Há anos que percebemos logo que vão ser diferentes e para a chef Marlene Vieira, que conhecemos pela cozinha de conforto e base tradicional, 2020 tinha tudo para ser um marco. Chegou ao patamar dos 40, há cinco anos que estava longe do fine dining (ter uma filha pequena e um marido chef tem destas coisas) e há 18 meses que preparava um regresso muito pessoal.

Tudo a postos para abrir portas no Terminal de Cruzeiros, em Lisboa, mas a pandemia, o "tsunami invisível", como lhe chama Marlene Vieira, arrastou todas as expectativas para a incerteza. "A minha primeira reação foi afastar-me para tentar perceber o que estava a acontecer. Peguei na minha filha, fui para o campo e chorei muito", conta com a memória fresca dos acontecimentos nas palavras. "Sou muito prática, mas também sou muito emocional, por isso comecei logo a pensar no que fazer para podermos estar todos juntos novamente. É que as paredes continuavam cá, mas eu tinha de me preocupar com as pessoas" recorda. A gestão da empresa é uma das suas responsabilidades, explica, e toma as decisões ao lado do marido, o também chef e sócio João Sá. "A semana de março em que nós, como todos os portugueses, percebemos que isto era real, foi de desespero e angústia. Lembro-me muito bem da agonia que senti", continua.

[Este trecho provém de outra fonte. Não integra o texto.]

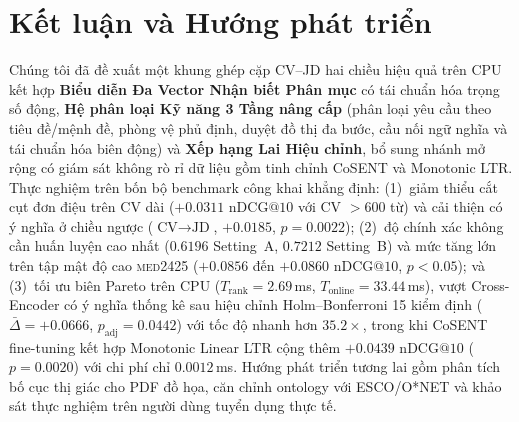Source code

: \section{Kết luận và Hướng phát triển}

Chúng tôi đã đề xuất một khung ghép cặp CV--JD hai chiều hiệu quả trên CPU kết hợp \textbf{Biểu diễn Đa Vector Nhận biết Phân mục} có tái chuẩn hóa trọng số động, \textbf{Hệ phân loại Kỹ năng 3 Tầng nâng cấp} (phân loại yêu cầu theo tiêu đề/mệnh đề, phòng vệ phủ định, duyệt đồ thị đa bước, cầu nối ngữ nghĩa và tái chuẩn hóa biên động) và \textbf{Xếp hạng Lai Hiệu chỉnh}, bổ sung nhánh mở rộng có giám sát không rò rỉ dữ liệu gồm tinh chỉnh CoSENT và Monotonic LTR. Thực nghiệm trên bốn bộ benchmark công khai khẳng định: (1)~giảm thiểu cắt cụt đơn điệu trên CV dài ($+0.0311$ $\text{nDCG}@10$ với CV $>600$ từ) và cải thiện có ý nghĩa ở chiều ngược ($\text{CV}\rightarrow\text{JD}$, $+0.0185$, $p=0.0022$); (2)~độ chính xác không cần huấn luyện cao nhất ($0.6196$ Setting~A, $0.7212$ Setting~B) và mức tăng lớn trên tập mật độ cao \textsc{med2425} ($+0.0856$ đến $+0.0860$ $\text{nDCG}@10$, $p<0.05$); và (3)~tối ưu biên Pareto trên CPU ($T_{\text{rank}}=2.69$\,ms, $T_{\text{online}}=33.44$\,ms), vượt Cross-Encoder có ý nghĩa thống kê sau hiệu chỉnh Holm--Bonferroni 15 kiểm định ($\bar{\Delta}=+0.0666$, $p_{\text{adj}}=0.0442$) với tốc độ nhanh hơn $35.2\times$, trong khi CoSENT fine-tuning kết hợp Monotonic Linear LTR cộng thêm $+0.0439$ $\text{nDCG}@10$ ($p=0.0020$) với chi phí chỉ $0.0012$\,ms. Hướng phát triển tương lai gồm phân tích bố cục thị giác cho PDF đồ họa, căn chỉnh ontology với ESCO/O*NET và khảo sát thực nghiệm trên người dùng tuyển dụng thực tế.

O novo coronavírus atingiu a restauração como um choque, sem anestesia nem preparação e depois foi preciso capacidade de reinvenção. "Passado um mês em casa eu tive de por as mãos na massa e abri o meu takeaway – penso melhor quando estou numa cozinha, antes não tinha respostas. Foi o refúgio que eu encontrei." O criar ficou de lado, concentrou-se em manter os clientes, continuar ativa e ajudar a economia, mas ainda assim houve coisas boas. "O takeaway foi uma alegria, houve momentos em que quase chorámos juntos, foi uma partilha, um dar a mão, não te vou deixar cair e tu também não e saber isso foi muito bom."

Para Marlene Vieira, o segundo embate destes meses acaba de acontecer quando conversamos, dias depois da abertura do Mercado da Ribeira, em Lisboa, onde tem um restaurante com o seu nome. Apercebeu-se que nada seria como antes. "Tínhamos uma faturação que estava desfasada da realidade e isso foi um choque, estávamos muito mal habituados", explica. "Quem vai usufruir agora são os clientes e não os empresários. E por isso temos de fazer as coisas bem para colher frutos no futuro. Temos de fazer melhor do que fazíamos, não podem acontecer erros." E acrescenta: "acho que esta é uma boa oportunidade para os portugueses, e os lisboetas principalmente, fazerem as pazes com o Mercado porque há um pequeno ódio a este sítio porque quem o frequenta são, sobretudo, os turistas. É a hora de viver aquilo que é nosso", diz.

Foto:

É uma das poucas mulheres num universo que continua a ser de homens e, talvez por isso, Marlene Viera encontra sempre um motivo para aprender. "A nossa profissão é mesmo assim, há embates todos os dias, mas este abanão faz com que a pressão para ser criativo seja maior do que nunca, é o momento para mostrar quem vale", diz. "O primeiro mês da pandemia foi de muita tensão, foi um dos momentos mais difíceis da minha vida profissional e pessoal. Pensava ‘como é que eu e o meu marido vamos estar em casa, na mesma área, sócios e com uma filha pequena?’ – foi uma prova de fogo", descreve.

Deu-lhe fôlego para o que aí vem, que por si só já era um projeto ambicioso. No Terminal de Cruzeiros de Lisboa serão dois espaços num só: um restaurante de alta cozinha com o seu nome, Marlene, que funcionará só aos jantares, e o Zunzum, um gastrobar com um bar de sobremesas, um daqueles lugares para se ir de dia ou de noite, boémio e virado para a cidade, que deverá inaugurar já no final de julho. "Toda a gente me diz para não abrir, mas vou abrir. Temos muitas ideias, adaptámo-nos ao momento e estamos a ser criativos para manter as pessoas em segurança e sobrevivermos… Não queremos baixar os braços, pelo contrário, estamos a arriscar muito – tudo, na verdade."